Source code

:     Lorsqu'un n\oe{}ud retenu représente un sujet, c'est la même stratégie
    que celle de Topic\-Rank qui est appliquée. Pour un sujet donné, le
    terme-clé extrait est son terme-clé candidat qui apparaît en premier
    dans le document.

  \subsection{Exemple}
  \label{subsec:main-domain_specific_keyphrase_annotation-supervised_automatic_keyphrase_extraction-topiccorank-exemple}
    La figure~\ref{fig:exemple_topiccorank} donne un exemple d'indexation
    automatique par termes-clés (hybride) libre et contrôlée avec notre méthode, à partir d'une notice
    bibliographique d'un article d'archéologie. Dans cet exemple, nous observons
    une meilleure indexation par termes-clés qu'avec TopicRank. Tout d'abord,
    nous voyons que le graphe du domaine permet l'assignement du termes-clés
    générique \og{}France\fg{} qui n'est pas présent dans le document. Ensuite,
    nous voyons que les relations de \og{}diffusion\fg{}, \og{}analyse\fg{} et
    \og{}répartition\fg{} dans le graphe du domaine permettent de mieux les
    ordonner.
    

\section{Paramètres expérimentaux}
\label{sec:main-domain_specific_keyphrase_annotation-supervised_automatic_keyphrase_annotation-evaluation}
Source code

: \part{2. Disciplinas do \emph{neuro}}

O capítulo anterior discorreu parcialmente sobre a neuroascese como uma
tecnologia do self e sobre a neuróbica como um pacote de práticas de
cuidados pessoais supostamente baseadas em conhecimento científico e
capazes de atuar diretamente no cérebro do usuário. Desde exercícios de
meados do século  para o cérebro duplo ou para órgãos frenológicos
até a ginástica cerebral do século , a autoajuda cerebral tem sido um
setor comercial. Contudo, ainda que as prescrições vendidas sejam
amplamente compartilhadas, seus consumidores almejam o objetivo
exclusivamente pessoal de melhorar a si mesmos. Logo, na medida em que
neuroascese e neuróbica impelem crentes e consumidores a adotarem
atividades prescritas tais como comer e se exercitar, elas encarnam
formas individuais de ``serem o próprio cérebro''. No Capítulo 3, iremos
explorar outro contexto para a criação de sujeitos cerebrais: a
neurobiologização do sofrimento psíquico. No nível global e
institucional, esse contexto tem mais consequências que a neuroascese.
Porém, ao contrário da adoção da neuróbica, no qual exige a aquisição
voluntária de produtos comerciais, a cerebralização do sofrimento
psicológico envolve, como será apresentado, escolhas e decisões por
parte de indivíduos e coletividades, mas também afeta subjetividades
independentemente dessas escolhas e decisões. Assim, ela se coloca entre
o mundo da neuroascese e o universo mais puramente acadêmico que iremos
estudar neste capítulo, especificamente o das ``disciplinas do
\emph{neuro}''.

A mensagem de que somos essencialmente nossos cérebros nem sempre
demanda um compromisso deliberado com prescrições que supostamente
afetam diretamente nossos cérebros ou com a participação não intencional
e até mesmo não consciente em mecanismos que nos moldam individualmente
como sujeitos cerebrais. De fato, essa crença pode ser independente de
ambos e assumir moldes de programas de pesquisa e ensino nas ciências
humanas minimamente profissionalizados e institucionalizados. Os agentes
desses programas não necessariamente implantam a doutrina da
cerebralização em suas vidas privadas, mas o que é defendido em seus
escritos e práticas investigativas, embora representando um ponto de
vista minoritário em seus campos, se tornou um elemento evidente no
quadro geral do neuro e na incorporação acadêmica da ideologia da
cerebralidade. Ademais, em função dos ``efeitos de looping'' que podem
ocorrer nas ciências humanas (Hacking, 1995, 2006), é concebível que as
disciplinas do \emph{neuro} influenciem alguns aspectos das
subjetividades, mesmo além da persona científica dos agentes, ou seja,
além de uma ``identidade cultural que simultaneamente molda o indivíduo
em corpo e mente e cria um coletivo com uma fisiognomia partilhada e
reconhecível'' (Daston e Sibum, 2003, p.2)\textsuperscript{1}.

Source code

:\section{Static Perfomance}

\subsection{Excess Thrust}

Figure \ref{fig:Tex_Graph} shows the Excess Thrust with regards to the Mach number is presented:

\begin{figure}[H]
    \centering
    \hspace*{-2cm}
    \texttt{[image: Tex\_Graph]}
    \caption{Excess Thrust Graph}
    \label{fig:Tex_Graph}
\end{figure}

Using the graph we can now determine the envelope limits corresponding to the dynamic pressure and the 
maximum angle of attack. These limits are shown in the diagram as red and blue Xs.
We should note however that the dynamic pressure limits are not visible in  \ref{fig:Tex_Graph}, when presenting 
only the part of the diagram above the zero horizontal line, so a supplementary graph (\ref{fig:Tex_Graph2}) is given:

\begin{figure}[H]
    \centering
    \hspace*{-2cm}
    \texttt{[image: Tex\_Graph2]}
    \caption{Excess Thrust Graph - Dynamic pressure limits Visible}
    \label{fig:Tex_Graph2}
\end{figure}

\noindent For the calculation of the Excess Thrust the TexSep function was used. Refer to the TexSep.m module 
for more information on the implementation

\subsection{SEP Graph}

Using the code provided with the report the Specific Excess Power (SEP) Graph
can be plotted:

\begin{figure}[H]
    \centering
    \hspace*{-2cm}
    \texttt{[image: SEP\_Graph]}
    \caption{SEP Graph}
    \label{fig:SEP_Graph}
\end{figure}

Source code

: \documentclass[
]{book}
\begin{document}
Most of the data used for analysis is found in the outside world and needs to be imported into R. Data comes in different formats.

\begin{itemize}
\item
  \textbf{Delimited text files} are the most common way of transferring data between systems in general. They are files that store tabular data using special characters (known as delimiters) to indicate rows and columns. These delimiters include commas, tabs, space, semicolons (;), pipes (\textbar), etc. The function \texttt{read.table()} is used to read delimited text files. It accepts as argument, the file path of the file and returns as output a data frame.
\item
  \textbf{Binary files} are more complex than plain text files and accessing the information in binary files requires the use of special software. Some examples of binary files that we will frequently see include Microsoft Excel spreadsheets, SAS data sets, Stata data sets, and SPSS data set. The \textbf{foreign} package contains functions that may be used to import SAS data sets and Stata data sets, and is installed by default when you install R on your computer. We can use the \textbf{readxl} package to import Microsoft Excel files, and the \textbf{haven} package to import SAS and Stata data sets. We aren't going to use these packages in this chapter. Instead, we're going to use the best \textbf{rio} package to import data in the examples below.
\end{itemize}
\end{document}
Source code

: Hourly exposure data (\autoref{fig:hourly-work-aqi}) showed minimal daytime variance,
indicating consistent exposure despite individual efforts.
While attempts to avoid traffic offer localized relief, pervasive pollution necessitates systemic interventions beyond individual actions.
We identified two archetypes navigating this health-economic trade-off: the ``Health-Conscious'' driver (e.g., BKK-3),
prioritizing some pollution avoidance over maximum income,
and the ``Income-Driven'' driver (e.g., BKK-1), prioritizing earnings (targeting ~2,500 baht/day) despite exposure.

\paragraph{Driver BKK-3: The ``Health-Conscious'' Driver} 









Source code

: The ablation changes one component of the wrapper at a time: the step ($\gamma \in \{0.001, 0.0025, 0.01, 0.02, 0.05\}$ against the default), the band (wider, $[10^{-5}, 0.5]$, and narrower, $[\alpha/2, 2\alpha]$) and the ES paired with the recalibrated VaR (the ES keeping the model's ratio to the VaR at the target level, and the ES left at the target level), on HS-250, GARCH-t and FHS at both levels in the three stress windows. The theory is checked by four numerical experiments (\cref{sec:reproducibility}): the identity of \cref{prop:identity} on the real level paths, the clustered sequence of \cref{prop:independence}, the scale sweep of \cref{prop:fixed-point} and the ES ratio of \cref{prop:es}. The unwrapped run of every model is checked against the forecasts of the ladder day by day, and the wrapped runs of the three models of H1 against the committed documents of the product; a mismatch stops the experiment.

* _Exercise prompt_
Copy out every line of the records that the string "neuróbica" appears in.

* _Task output_
tecnologia do self e sobre a neuróbica como um pacote de práticas de
neuroascese e neuróbica impelem crentes e consumidores a adotarem
Porém, ao contrário da adoção da neuróbica, no qual exige a aquisição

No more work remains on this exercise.